▶ _WORK INSTRUCTIONS_: In the listing below, repeat exactly every line from the first through the line containing "4. **Profile UI**", with nothing else.

▶ _RECORDS FOR PROCESSING_:
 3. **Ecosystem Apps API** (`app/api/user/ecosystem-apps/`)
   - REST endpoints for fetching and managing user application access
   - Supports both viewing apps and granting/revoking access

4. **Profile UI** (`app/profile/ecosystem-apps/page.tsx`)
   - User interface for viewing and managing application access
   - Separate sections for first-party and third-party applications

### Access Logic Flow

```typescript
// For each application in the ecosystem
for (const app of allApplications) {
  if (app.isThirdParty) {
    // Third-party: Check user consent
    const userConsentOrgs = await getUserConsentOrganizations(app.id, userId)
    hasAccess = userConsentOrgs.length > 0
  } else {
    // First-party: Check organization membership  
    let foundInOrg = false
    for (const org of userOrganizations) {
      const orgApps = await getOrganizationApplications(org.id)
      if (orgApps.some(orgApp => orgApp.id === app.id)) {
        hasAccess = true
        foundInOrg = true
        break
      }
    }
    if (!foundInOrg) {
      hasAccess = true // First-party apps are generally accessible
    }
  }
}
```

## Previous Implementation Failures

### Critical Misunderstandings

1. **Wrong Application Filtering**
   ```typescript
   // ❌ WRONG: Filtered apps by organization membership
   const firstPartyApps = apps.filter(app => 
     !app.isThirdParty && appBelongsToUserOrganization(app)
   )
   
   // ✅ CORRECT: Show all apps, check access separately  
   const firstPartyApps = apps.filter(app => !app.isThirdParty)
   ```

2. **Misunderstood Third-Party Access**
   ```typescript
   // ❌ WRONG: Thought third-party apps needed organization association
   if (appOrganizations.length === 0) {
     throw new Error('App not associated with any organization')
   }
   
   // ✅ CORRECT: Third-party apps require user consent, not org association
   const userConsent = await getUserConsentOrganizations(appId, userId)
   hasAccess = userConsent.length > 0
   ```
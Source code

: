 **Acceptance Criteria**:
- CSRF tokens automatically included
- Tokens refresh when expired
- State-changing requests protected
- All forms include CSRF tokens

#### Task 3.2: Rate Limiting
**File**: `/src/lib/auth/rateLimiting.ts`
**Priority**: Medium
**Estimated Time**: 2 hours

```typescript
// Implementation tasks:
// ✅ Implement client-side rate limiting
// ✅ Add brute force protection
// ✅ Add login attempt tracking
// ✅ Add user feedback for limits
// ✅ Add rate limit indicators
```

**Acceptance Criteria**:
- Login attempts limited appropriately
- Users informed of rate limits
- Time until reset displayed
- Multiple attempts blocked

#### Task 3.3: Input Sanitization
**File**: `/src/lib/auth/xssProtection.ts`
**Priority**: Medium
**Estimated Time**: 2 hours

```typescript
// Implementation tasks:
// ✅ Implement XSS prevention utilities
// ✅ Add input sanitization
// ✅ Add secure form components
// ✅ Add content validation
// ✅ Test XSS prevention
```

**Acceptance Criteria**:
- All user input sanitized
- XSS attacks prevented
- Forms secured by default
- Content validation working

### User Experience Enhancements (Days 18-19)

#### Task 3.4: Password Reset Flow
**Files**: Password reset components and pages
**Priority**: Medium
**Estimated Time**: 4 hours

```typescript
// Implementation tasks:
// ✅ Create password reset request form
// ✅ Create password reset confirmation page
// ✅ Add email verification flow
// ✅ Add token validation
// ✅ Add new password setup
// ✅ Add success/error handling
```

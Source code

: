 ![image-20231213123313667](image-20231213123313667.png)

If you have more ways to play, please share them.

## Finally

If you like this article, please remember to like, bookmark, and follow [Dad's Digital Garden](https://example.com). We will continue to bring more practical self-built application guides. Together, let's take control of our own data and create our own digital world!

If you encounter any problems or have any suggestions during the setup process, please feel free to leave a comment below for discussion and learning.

▶ _REPLY TO THE EXERCISE_:
 3. **Ecosystem Apps API** (`app/api/user/ecosystem-apps/`)
   - REST endpoints for fetching and managing user application access
   - Supports both viewing apps and granting/revoking access

4. **Profile UI** (`app/profile/ecosystem-apps/page.tsx`)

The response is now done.